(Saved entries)
====================

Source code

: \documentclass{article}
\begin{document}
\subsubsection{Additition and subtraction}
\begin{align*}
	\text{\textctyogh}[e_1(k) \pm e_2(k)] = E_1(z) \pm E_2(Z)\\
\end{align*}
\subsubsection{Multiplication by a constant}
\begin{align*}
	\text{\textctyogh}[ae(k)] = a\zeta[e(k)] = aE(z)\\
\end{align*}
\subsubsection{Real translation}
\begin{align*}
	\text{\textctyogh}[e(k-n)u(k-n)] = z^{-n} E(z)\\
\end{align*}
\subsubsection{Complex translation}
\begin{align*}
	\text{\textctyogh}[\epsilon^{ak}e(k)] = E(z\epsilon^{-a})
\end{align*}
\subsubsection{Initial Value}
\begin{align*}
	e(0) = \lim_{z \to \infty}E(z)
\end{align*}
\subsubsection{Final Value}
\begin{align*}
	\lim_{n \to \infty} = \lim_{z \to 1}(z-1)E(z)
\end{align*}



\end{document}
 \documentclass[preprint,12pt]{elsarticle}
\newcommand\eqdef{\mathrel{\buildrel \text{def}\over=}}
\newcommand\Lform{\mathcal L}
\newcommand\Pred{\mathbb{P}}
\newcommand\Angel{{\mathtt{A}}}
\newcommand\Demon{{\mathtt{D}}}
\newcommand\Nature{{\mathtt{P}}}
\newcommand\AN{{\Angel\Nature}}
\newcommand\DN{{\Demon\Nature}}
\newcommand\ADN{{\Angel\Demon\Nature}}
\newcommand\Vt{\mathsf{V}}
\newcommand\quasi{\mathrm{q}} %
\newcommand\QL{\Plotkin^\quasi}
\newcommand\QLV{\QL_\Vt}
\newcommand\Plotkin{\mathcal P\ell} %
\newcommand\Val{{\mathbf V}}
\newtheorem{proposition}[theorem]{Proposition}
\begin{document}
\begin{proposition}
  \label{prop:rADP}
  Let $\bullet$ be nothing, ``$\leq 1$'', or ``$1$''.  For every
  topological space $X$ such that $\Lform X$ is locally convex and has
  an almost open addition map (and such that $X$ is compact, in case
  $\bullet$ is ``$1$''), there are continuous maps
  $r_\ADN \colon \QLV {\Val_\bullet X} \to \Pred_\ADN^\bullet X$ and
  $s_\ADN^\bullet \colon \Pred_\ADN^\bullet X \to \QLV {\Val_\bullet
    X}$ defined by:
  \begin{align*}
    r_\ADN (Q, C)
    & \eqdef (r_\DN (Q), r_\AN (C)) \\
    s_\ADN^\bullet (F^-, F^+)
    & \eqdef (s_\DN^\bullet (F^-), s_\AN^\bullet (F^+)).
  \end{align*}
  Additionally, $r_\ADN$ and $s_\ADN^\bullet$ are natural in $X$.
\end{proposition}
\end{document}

====================

* [TO DO] Lines from the start of the records through the one containing "an almost open" are what should be retyped, exactly and in full, both ends included.

* [ANSWER BOX]
Source code

: \documentclass{article}
\begin{document}
\subsubsection{Additition and subtraction}
\begin{align*}
	\text{\textctyogh}[e_1(k) \pm e_2(k)] = E_1(z) \pm E_2(Z)\\
\end{align*}
\subsubsection{Multiplication by a constant}
\begin{align*}
	\text{\textctyogh}[ae(k)] = a\zeta[e(k)] = aE(z)\\
\end{align*}
\subsubsection{Real translation}
\begin{align*}
	\text{\textctyogh}[e(k-n)u(k-n)] = z^{-n} E(z)\\
\end{align*}
\subsubsection{Complex translation}
\begin{align*}
	\text{\textctyogh}[\epsilon^{ak}e(k)] = E(z\epsilon^{-a})
\end{align*}
\subsubsection{Initial Value}
\begin{align*}
	e(0) = \lim_{z \to \infty}E(z)
\end{align*}
\subsubsection{Final Value}
\begin{align*}
	\lim_{n \to \infty} = \lim_{z \to 1}(z-1)E(z)
\end{align*}



\end{document}
 \documentclass[preprint,12pt]{elsarticle}
\newcommand\eqdef{\mathrel{\buildrel \text{def}\over=}}
\newcommand\Lform{\mathcal L}
\newcommand\Pred{\mathbb{P}}
\newcommand\Angel{{\mathtt{A}}}
\newcommand\Demon{{\mathtt{D}}}
\newcommand\Nature{{\mathtt{P}}}
\newcommand\AN{{\Angel\Nature}}
\newcommand\DN{{\Demon\Nature}}
\newcommand\ADN{{\Angel\Demon\Nature}}
\newcommand\Vt{\mathsf{V}}
\newcommand\quasi{\mathrm{q}} %
\newcommand\QL{\Plotkin^\quasi}
\newcommand\QLV{\QL_\Vt}
\newcommand\Plotkin{\mathcal P\ell} %
\newcommand\Val{{\mathbf V}}
\newtheorem{proposition}[theorem]{Proposition}
\begin{document}
\begin{proposition}
  \label{prop:rADP}
  Let $\bullet$ be nothing, ``$\leq 1$'', or ``$1$''.  For every
  topological space $X$ such that $\Lform X$ is locally convex and has
  an almost open addition map (and such that $X$ is compact, in case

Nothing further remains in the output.